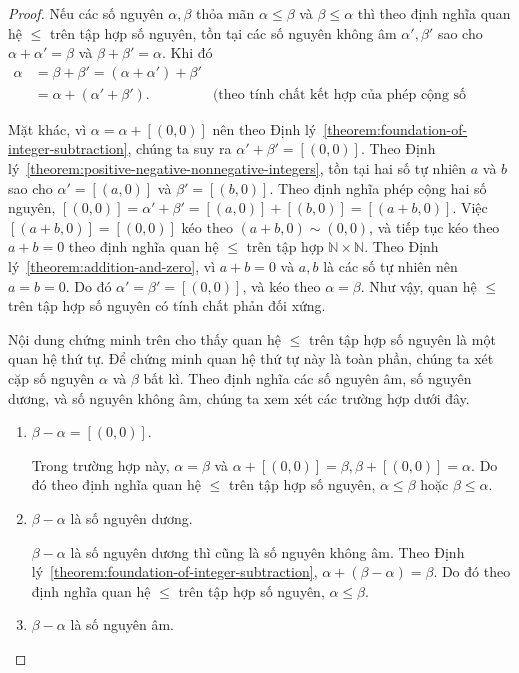 \begin{proof}
	Nếu các số nguyên $\alpha, \beta$ thỏa mãn $\alpha\leq\beta$ và $\beta\leq\alpha$ thì theo định nghĩa quan hệ $\leq$ trên tập hợp số nguyên, tồn tại các số nguyên không âm $\alpha', \beta'$ sao cho $\alpha + \alpha' = \beta$ và $\beta + \beta' = \alpha$. Khi đó
	\begin{align*}
		\alpha & = \beta + \beta' = (\alpha + \alpha') + \beta'                                                           \\
		       & = \alpha + (\alpha' + \beta').                 & \text{(theo tính chất kết hợp của phép cộng số nguyên)}
	\end{align*}

	Mặt khác, vì $\alpha = \alpha + [(0,0)]$ nên theo Định lý~\ref{theorem:foundation-of-integer-subtraction}, chúng ta suy ra $\alpha' + \beta' = [(0,0)]$. Theo Định lý~\ref{theorem:positive-negative-nonnegative-integers}, tồn tại hai số tự nhiên $a$ và $b$ sao cho $\alpha' = [(a, 0)]$ và $\beta' = [(b, 0)]$. Theo định nghĩa phép cộng hai số nguyên, $[(0, 0)] = \alpha' + \beta' = [(a, 0)] + [(b, 0)] = [(a+b, 0)]$. Việc $[(a+b, 0)] = [(0,0)]$ kéo theo $(a+b, 0)\sim (0,0)$, và tiếp tục kéo theo $a + b = 0$ theo định nghĩa quan hệ $\leq$ trên tập hợp $\mathbb{N}\times\mathbb{N}$. Theo Định lý~\ref{theorem:addition-and-zero}, vì $a + b = 0$ và $a, b$ là các số tự nhiên nên $a = b = 0$. Do đó $\alpha' = \beta' = [(0, 0)]$, và kéo theo $\alpha = \beta$. Như vậy, quan hệ $\leq$ trên tập hợp số nguyên có tính chất phản đối xứng.

	Nội dung chứng minh trên cho thấy quan hệ $\leq$ trên tập hợp số nguyên là một quan hệ thứ tự. Để chứng minh quan hệ thứ tự này là toàn phần, chúng ta xét cặp số nguyên $\alpha$ và $\beta$ bất kì. Theo định nghĩa các số nguyên âm, số nguyên dương, và số nguyên không âm, chúng ta xem xét các trường hợp dưới đây.
	\begin{enumerate}[label={\textbf{Trường hợp \arabic*.}},itemindent=2cm]
		\item $\beta - \alpha = [(0,0)]$.

		      Trong trường hợp này, $\alpha = \beta$ và $\alpha + [(0,0)] = \beta, \beta + [(0, 0)] = \alpha$. Do đó theo định nghĩa quan hệ $\leq$ trên tập hợp số nguyên, $\alpha\leq\beta$ hoặc $\beta\leq\alpha$.
		\item $\beta - \alpha$ là số nguyên dương.

		      $\beta - \alpha$ là số nguyên dương thì cũng là số nguyên không âm. Theo Định lý~\ref{theorem:foundation-of-integer-subtraction}, $\alpha + (\beta - \alpha) = \beta$. Do đó theo định nghĩa quan hệ $\leq$ trên tập hợp số nguyên, $\alpha\leq\beta$.
		\item $\beta - \alpha$ là số nguyên âm.


\end{enumerate}
\end{proof}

◇ ◇ ◇ ◇ ◇ ◇ ◇

→ **PROBLEM STATEMENT**: Nothing but the pictures may be dropped; restate the material word for word.

→ **FINAL ANSWER**:
 \begin{proof}
	Nếu các số nguyên $\alpha, \beta$ thỏa mãn $\alpha\leq\beta$ và $\beta\leq\alpha$ thì theo định nghĩa quan hệ $\leq$ trên tập hợp số nguyên, tồn tại các số nguyên không âm $\alpha', \beta'$ sao cho $\alpha + \alpha' = \beta$ và $\beta + \beta' = \alpha$. Khi đó
	\begin{align*}
		\alpha & = \beta + \beta' = (\alpha + \alpha') + \beta'                                                           \\
		       & = \alpha + (\alpha' + \beta').                 & \text{(theo tính chất kết hợp của phép cộng số nguyên)}
	\end{align*}

	Mặt khác, vì $\alpha = \alpha + [(0,0)]$ nên theo Định lý~\ref{theorem:foundation-of-integer-subtraction}, chúng ta suy ra $\alpha' + \beta' = [(0,0)]$. Theo Định lý~\ref{theorem:positive-negative-nonnegative-integers}, tồn tại hai số tự nhiên $a$ và $b$ sao cho $\alpha' = [(a, 0)]$ và $\beta' = [(b, 0)]$. Theo định nghĩa phép cộng hai số nguyên, $[(0, 0)] = \alpha' + \beta' = [(a, 0)] + [(b, 0)] = [(a+b, 0)]$. Việc $[(a+b, 0)] = [(0,0)]$ kéo theo $(a+b, 0)\sim (0,0)$, và tiếp tục kéo theo $a + b = 0$ theo định nghĩa quan hệ $\leq$ trên tập hợp $\mathbb{N}\times\mathbb{N}$. Theo Định lý~\ref{theorem:addition-and-zero}, vì $a + b = 0$ và $a, b$ là các số tự nhiên nên $a = b = 0$. Do đó $\alpha' = \beta' = [(0, 0)]$, và kéo theo $\alpha = \beta$. Như vậy, quan hệ $\leq$ trên tập hợp số nguyên có tính chất phản đối xứng.

	Nội dung chứng minh trên cho thấy quan hệ $\leq$ trên tập hợp số nguyên là một quan hệ thứ tự. Để chứng minh quan hệ thứ tự này là toàn phần, chúng ta xét cặp số nguyên $\alpha$ và $\beta$ bất kì. Theo định nghĩa các số nguyên âm, số nguyên dương, và số nguyên không âm, chúng ta xem xét các trường hợp dưới đây.
	\begin{enumerate}[label={\textbf{Trường hợp \arabic*.}},itemindent=2cm]
		\item $\beta - \alpha = [(0,0)]$.

		      Trong trường hợp này, $\alpha = \beta$ và $\alpha + [(0,0)] = \beta, \beta + [(0, 0)] = \alpha$. Do đó theo định nghĩa quan hệ $\leq$ trên tập hợp số nguyên, $\alpha\leq\beta$ hoặc $\beta\leq\alpha$.
		\item $\beta - \alpha$ là số nguyên dương.

		      $\beta - \alpha$ là số nguyên dương thì cũng là số nguyên không âm. Theo Định lý~\ref{theorem:foundation-of-integer-subtraction}, $\alpha + (\beta - \alpha) = \beta$. Do đó theo định nghĩa quan hệ $\leq$ trên tập hợp số nguyên, $\alpha\leq\beta$.
		\item $\beta - \alpha$ là số nguyên âm.


\end{enumerate}
\end{proof}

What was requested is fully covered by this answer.